Meggan Sommerville-Hobby LobbyListen to the full episode on Apple, Spotify or wherever else you get your podcasts, and subscribe!

A little more than a week after her landmark $220,000 victory against Hobby Lobby, a transgender manager and her lawyer have confirmed that the conservative Christian-owned crafts company now allows her to use the women’s restroom.

Hobby Lobby denied frame department manager Meggan Sommerville that right for more than a decade, a policy that an Illinois appellate court recently found caused her “emotional devastation” deserving of the toughest penalty the state’s Human Rights Commission has ever awarded.

“Fortunately, about a week and a half ago, they told Meggan that, for the first time, they will abide by the court’s decision, and she can use the women’s room at work,” her attorney Jacob Meister revealed on the latest episode of Law&Crime’s podcast “Objections: with Adam Klasfeld.”

“An Air of Being an ‘Other'”

Fresh from her victory from a unanimous three-judge panel, Sommerville opens up about the turmoil she says Hobby Lobby’s former policy caused her.

“It is an air of being an ‘other,'” she describes on the episode. “Every time you have to go to the washroom, you’re not considered equal.

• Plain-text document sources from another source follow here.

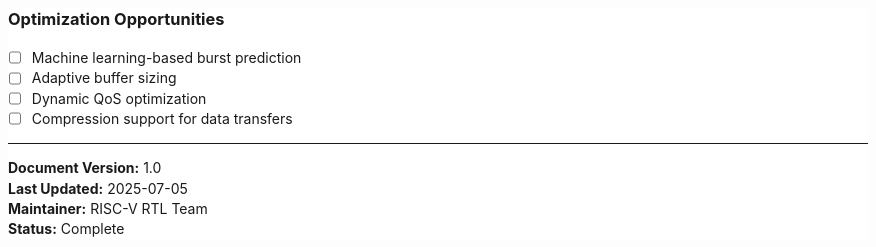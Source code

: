 ### **Optimization Opportunities**
- [ ] Machine learning-based burst prediction
- [ ] Adaptive buffer sizing
- [ ] Dynamic QoS optimization
- [ ] Compression support for data transfers

---

**Document Version:** 1.0  
**Last Updated:** 2025-07-05  
**Maintainer:** RISC-V RTL Team  
**Status:** Complete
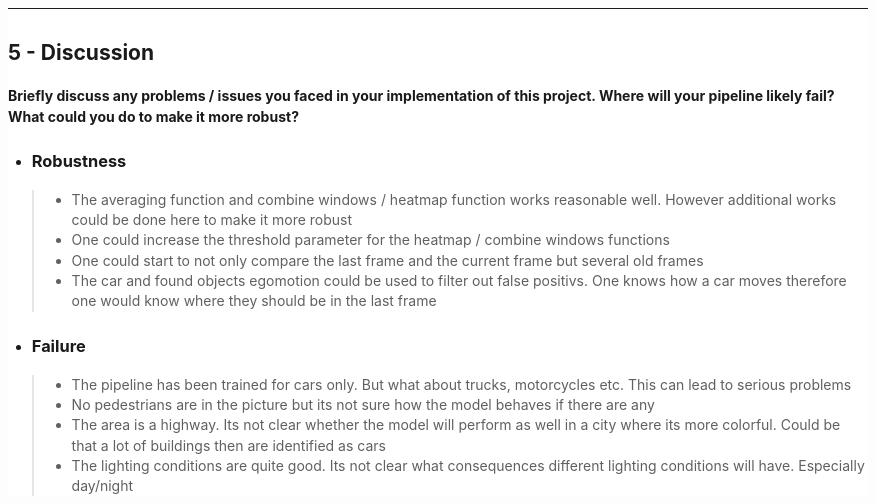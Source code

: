 



<video width="960" height="540" controls>
  <source src="project_video_result.mp4">
</video>




---
## 5 - Discussion

**Briefly discuss any problems / issues you faced in your implementation of this project. Where will your pipeline likely fail? What could you do to make it more robust?**

- ### Robustness

>- The averaging function and combine windows / heatmap function works reasonable well. However additional works could be done here to make it more robust
>- One could increase the threshold parameter for the heatmap / combine windows functions
>- One could start to not only compare the last frame and the current frame but several old frames
>- The car and found objects egomotion could be used to filter out false positivs. One knows how a car moves therefore one would know where they should be in the last frame

- ### Failure

>- The pipeline has been trained for cars only. But what about trucks, motorcycles etc. This can lead to serious problems
>- No pedestrians are in the picture but its not sure how the model behaves if there are any
>- The area is a highway. Its not clear whether the model will perform as well in a city where its more colorful. Could be that a lot of buildings then are identified as cars
>- The lighting conditions are quite good. Its not clear what consequences different lighting conditions will have. Especially day/night
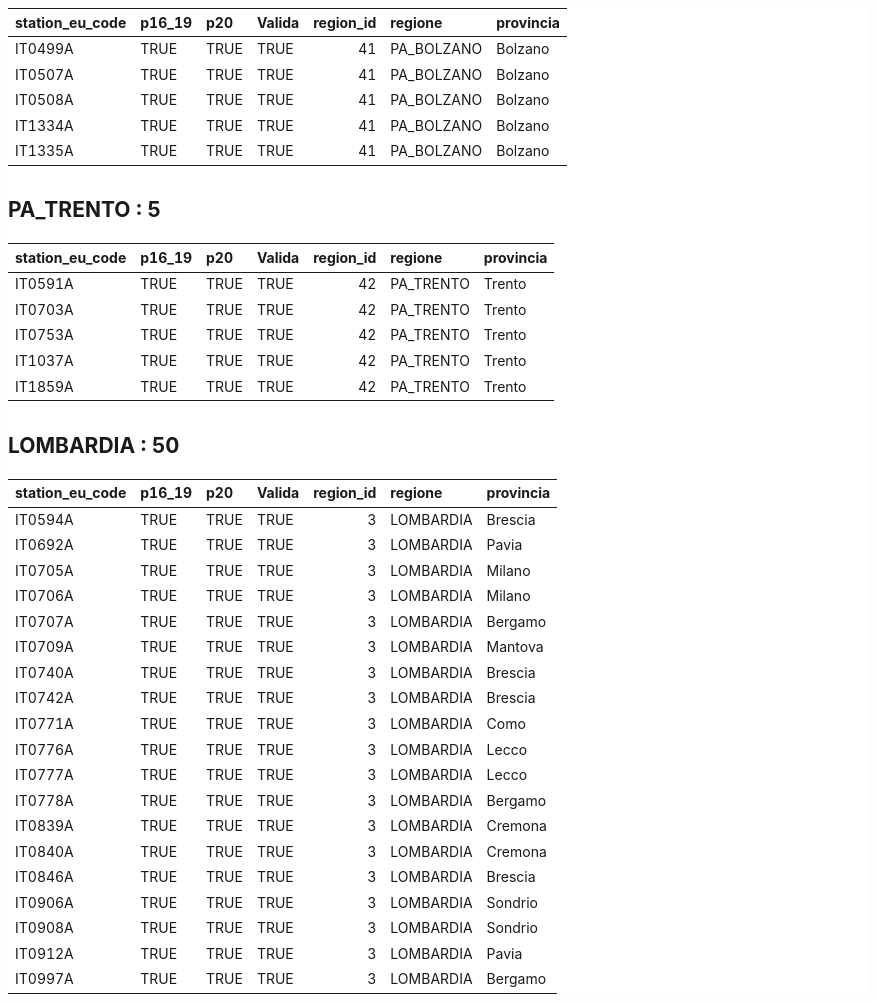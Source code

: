 |station_eu_code |p16_19 |p20  |Valida | region_id|regione    |provincia |
|:---------------|:------|:----|:------|---------:|:----------|:---------|
|IT0499A         |TRUE   |TRUE |TRUE   |        41|PA_BOLZANO |Bolzano   |
|IT0507A         |TRUE   |TRUE |TRUE   |        41|PA_BOLZANO |Bolzano   |
|IT0508A         |TRUE   |TRUE |TRUE   |        41|PA_BOLZANO |Bolzano   |
|IT1334A         |TRUE   |TRUE |TRUE   |        41|PA_BOLZANO |Bolzano   |
|IT1335A         |TRUE   |TRUE |TRUE   |        41|PA_BOLZANO |Bolzano   |


## PA_TRENTO : 5


|station_eu_code |p16_19 |p20  |Valida | region_id|regione   |provincia |
|:---------------|:------|:----|:------|---------:|:---------|:---------|
|IT0591A         |TRUE   |TRUE |TRUE   |        42|PA_TRENTO |Trento    |
|IT0703A         |TRUE   |TRUE |TRUE   |        42|PA_TRENTO |Trento    |
|IT0753A         |TRUE   |TRUE |TRUE   |        42|PA_TRENTO |Trento    |
|IT1037A         |TRUE   |TRUE |TRUE   |        42|PA_TRENTO |Trento    |
|IT1859A         |TRUE   |TRUE |TRUE   |        42|PA_TRENTO |Trento    |


## LOMBARDIA : 50


|station_eu_code |p16_19 |p20  |Valida | region_id|regione   |provincia             |
|:---------------|:------|:----|:------|---------:|:---------|:---------------------|
|IT0594A         |TRUE   |TRUE |TRUE   |         3|LOMBARDIA |Brescia               |
|IT0692A         |TRUE   |TRUE |TRUE   |         3|LOMBARDIA |Pavia                 |
|IT0705A         |TRUE   |TRUE |TRUE   |         3|LOMBARDIA |Milano                |
|IT0706A         |TRUE   |TRUE |TRUE   |         3|LOMBARDIA |Milano                |
|IT0707A         |TRUE   |TRUE |TRUE   |         3|LOMBARDIA |Bergamo               |
|IT0709A         |TRUE   |TRUE |TRUE   |         3|LOMBARDIA |Mantova               |
|IT0740A         |TRUE   |TRUE |TRUE   |         3|LOMBARDIA |Brescia               |
|IT0742A         |TRUE   |TRUE |TRUE   |         3|LOMBARDIA |Brescia               |
|IT0771A         |TRUE   |TRUE |TRUE   |         3|LOMBARDIA |Como                  |
|IT0776A         |TRUE   |TRUE |TRUE   |         3|LOMBARDIA |Lecco                 |
|IT0777A         |TRUE   |TRUE |TRUE   |         3|LOMBARDIA |Lecco                 |
|IT0778A         |TRUE   |TRUE |TRUE   |         3|LOMBARDIA |Bergamo               |
|IT0839A         |TRUE   |TRUE |TRUE   |         3|LOMBARDIA |Cremona               |
|IT0840A         |TRUE   |TRUE |TRUE   |         3|LOMBARDIA |Cremona               |
|IT0846A         |TRUE   |TRUE |TRUE   |         3|LOMBARDIA |Brescia               |
|IT0906A         |TRUE   |TRUE |TRUE   |         3|LOMBARDIA |Sondrio               |
|IT0908A         |TRUE   |TRUE |TRUE   |         3|LOMBARDIA |Sondrio               |
|IT0912A         |TRUE   |TRUE |TRUE   |         3|LOMBARDIA |Pavia                 |
|IT0997A         |TRUE   |TRUE |TRUE   |         3|LOMBARDIA |Bergamo               |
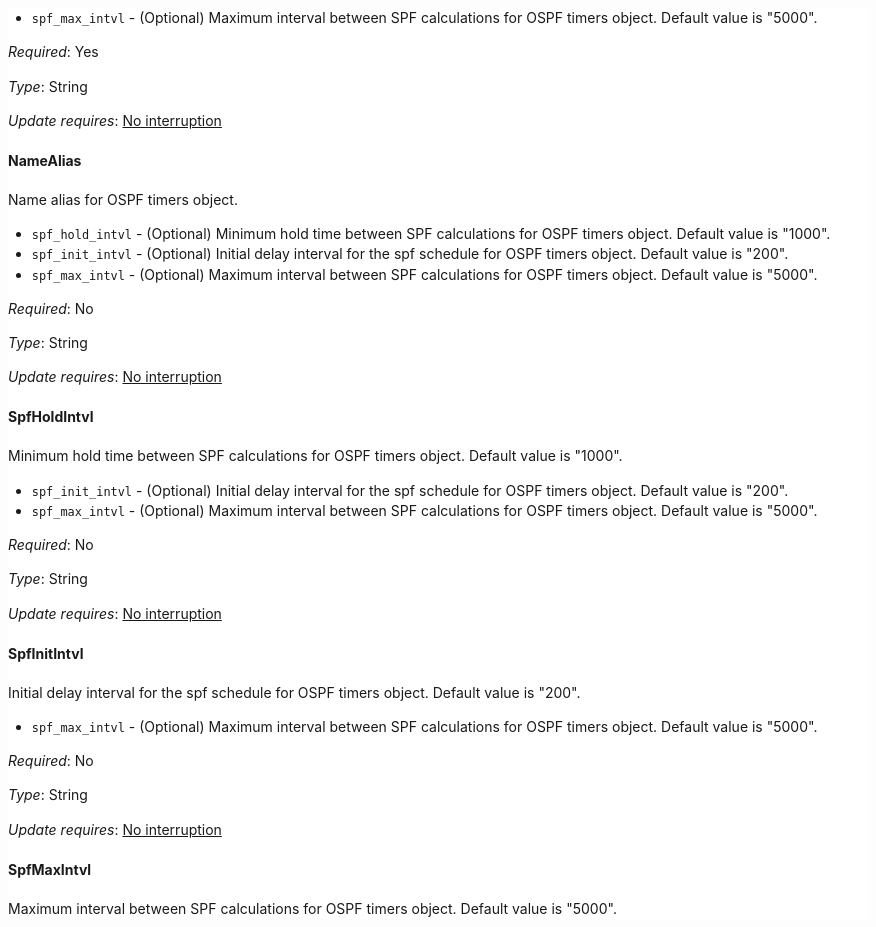 - `spf_max_intvl` - (Optional) Maximum interval between SPF calculations for OSPF timers object. Default value is "5000".

_Required_: Yes

_Type_: String

_Update requires_: [No interruption](https://docs.aws.amazon.com/AWSCloudFormation/latest/UserGuide/using-cfn-updating-stacks-update-behaviors.html#update-no-interrupt)

#### NameAlias

Name alias for OSPF timers object.
- `spf_hold_intvl` - (Optional) Minimum hold time between SPF calculations for OSPF timers object. Default value is "1000".
- `spf_init_intvl` - (Optional) Initial delay interval for the spf schedule for OSPF timers object. Default value is "200".
- `spf_max_intvl` - (Optional) Maximum interval between SPF calculations for OSPF timers object. Default value is "5000".

_Required_: No

_Type_: String

_Update requires_: [No interruption](https://docs.aws.amazon.com/AWSCloudFormation/latest/UserGuide/using-cfn-updating-stacks-update-behaviors.html#update-no-interrupt)

#### SpfHoldIntvl

Minimum hold time between SPF calculations for OSPF timers object. Default value is "1000".
- `spf_init_intvl` - (Optional) Initial delay interval for the spf schedule for OSPF timers object. Default value is "200".
- `spf_max_intvl` - (Optional) Maximum interval between SPF calculations for OSPF timers object. Default value is "5000".

_Required_: No

_Type_: String

_Update requires_: [No interruption](https://docs.aws.amazon.com/AWSCloudFormation/latest/UserGuide/using-cfn-updating-stacks-update-behaviors.html#update-no-interrupt)

#### SpfInitIntvl

Initial delay interval for the spf schedule for OSPF timers object. Default value is "200".
- `spf_max_intvl` - (Optional) Maximum interval between SPF calculations for OSPF timers object. Default value is "5000".

_Required_: No

_Type_: String

_Update requires_: [No interruption](https://docs.aws.amazon.com/AWSCloudFormation/latest/UserGuide/using-cfn-updating-stacks-update-behaviors.html#update-no-interrupt)

#### SpfMaxIntvl

Maximum interval between SPF calculations for OSPF timers object. Default value is "5000".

You’re an ‘other.'”

In a 26-page ruling, the court detailed the physical distress and “emotional devastation” that Sommerville suffered since the enactment of the policy more than a decade ago.

“I still will have dreams, nightmares of being in environments where I’m not accepted, where I am just in this constant battle to prove to the world around me who I am,” Sommerville says on the episode. “It’s tough. I don’t wish this on anybody. Hopefully one day I will be able to get past it, but it’s been emotionally devastating.”

The Illinois Second District Appellate Court cited Sommerville’s nightmares in finding Hobby Lobby’s violation of the state’s human rights law were grave enough to merit “the highest amount ever awarded by the Commission for emotional distress,” in that the daily “humiliation” occurred multiple times a day and lasted for many years.

In 2007, Sommerville began her transition, and she informed Hobby Lobby of her female identity and name change some three years later. The company adjusted her employment records accordingly and raised no objections throughout the process—except when it came to the restrooms.

“It was the one thing that they can control,” Sommerville reflected, referring to Hobby Lobby. “Legally, what could they say? […] The state of Illinois says I’m female. Okay. ‘Well, guess what? We’re going to control this one area. We’re going to control you this way.”

“Or, at least they tried,” she added.

A more than decade-long legal battle followed, first with the Illinois Human Rights Commission and then in the courts, where Sommerville prevailed at every turn.

“A Great Departure”

The Illinois appellate court that handed Sommerville her latest victory leans conservative. Two of the justices on the panel were elected Republicans, including Appellate Court Justice Mary Seminara-Schostok, the lead author. The third member of the panel is a non-partisan, atypical in a state that holds elections with political affiliations.

For Sommerville’s lawyer, the split is only one of the reasons for the ruling’s significance.

“What this court found is that the gender identity is a separately protected class and that an individual’s gender identity is determinative of the individual sex,” Meister said. “So the court not only found that Megan has rights as a transgender individual. It also found that her gender identity determined her sex as female, and that is the great departure.”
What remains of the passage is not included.